===== Extracted entries
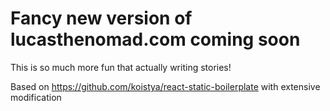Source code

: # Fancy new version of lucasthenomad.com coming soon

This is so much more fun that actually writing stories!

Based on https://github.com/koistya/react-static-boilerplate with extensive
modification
==========
===== Extracted entries
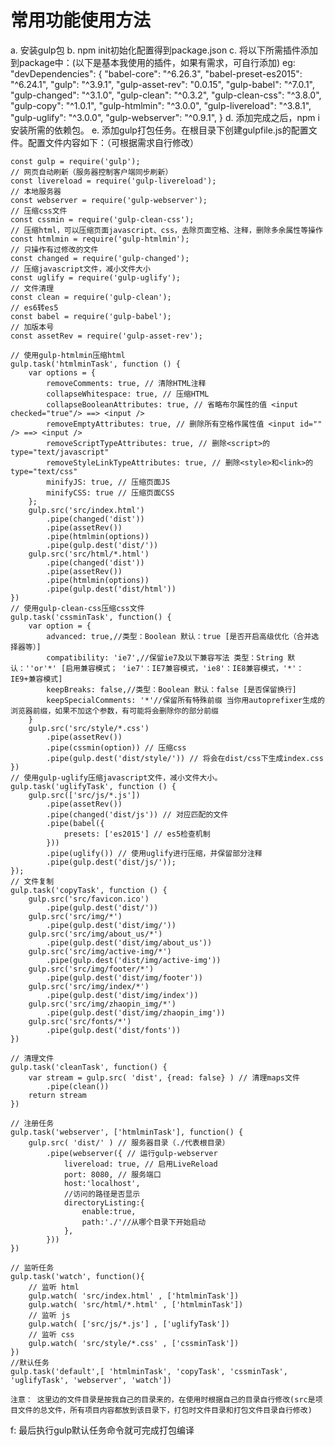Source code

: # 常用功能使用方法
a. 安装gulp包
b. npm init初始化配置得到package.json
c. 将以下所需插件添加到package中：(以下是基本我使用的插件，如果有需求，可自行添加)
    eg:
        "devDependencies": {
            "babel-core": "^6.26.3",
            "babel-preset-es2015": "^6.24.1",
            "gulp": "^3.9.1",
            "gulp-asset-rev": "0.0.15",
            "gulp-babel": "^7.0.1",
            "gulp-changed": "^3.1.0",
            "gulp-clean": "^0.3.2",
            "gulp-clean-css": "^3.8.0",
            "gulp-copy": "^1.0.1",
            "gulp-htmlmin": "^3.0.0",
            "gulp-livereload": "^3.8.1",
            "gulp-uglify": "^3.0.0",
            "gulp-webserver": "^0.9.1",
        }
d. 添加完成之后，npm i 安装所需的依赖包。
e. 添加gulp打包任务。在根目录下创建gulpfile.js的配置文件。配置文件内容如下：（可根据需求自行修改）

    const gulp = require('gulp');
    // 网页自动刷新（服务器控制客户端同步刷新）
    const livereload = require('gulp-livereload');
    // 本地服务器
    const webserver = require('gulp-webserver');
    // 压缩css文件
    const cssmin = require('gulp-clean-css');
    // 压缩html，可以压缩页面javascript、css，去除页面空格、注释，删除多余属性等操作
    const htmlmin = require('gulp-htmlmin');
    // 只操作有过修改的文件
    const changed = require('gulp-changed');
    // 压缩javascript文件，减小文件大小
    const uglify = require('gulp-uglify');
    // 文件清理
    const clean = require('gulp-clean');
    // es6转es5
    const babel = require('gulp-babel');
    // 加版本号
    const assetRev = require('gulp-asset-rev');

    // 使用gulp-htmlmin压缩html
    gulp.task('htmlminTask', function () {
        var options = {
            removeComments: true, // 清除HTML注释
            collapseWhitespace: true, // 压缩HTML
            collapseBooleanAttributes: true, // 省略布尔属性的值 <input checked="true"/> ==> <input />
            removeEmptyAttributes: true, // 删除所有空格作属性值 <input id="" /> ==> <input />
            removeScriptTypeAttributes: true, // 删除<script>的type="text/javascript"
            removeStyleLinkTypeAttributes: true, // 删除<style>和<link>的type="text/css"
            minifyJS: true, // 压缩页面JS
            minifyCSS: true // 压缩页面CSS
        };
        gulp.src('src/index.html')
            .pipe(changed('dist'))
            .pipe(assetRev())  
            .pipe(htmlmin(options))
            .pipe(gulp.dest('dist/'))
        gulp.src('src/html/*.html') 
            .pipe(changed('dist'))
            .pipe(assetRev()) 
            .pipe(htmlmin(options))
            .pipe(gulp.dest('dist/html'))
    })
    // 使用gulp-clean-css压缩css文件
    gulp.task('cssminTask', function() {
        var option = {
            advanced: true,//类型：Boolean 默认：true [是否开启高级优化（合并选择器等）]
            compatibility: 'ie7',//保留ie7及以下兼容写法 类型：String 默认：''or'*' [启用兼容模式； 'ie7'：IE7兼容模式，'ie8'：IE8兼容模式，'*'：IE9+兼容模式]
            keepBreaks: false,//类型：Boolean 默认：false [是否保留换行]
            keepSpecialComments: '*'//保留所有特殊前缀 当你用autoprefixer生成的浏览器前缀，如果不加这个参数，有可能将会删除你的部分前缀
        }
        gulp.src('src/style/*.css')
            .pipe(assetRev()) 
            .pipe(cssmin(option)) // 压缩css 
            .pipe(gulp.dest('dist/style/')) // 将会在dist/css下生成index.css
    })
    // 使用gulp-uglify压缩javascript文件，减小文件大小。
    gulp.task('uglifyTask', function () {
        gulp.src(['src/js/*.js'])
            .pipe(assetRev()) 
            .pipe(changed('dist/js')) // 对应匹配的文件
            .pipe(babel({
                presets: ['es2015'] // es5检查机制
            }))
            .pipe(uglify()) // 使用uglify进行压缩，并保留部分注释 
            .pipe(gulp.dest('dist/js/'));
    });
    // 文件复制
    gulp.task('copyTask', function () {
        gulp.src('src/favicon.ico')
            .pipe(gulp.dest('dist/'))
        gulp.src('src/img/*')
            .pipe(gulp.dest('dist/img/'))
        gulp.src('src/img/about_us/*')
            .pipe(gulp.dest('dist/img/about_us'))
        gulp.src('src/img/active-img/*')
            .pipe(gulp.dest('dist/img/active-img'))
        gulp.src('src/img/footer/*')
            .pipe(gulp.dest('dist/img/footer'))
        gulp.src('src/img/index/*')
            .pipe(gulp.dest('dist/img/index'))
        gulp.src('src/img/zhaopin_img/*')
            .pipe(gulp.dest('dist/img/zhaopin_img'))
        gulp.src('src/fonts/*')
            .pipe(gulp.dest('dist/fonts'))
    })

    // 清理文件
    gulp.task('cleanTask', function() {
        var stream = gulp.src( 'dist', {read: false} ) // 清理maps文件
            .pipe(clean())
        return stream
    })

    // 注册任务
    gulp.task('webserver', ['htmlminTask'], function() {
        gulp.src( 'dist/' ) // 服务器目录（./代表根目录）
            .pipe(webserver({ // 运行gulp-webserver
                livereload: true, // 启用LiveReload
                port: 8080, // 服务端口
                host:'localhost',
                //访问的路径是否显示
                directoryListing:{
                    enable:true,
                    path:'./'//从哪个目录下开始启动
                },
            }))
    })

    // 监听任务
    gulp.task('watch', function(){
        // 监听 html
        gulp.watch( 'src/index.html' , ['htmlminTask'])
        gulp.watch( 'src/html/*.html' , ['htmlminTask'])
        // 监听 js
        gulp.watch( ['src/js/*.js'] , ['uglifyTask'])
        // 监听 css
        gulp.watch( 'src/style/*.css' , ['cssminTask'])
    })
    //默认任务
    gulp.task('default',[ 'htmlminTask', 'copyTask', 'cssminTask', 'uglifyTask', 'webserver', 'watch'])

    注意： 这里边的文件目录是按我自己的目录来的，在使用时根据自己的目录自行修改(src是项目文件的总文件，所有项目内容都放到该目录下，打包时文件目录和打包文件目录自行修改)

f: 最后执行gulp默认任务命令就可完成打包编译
==========
Exercise goal: Among the entries above, count every line containing the string "footer". Your reply must be that number alone.

Solution: 2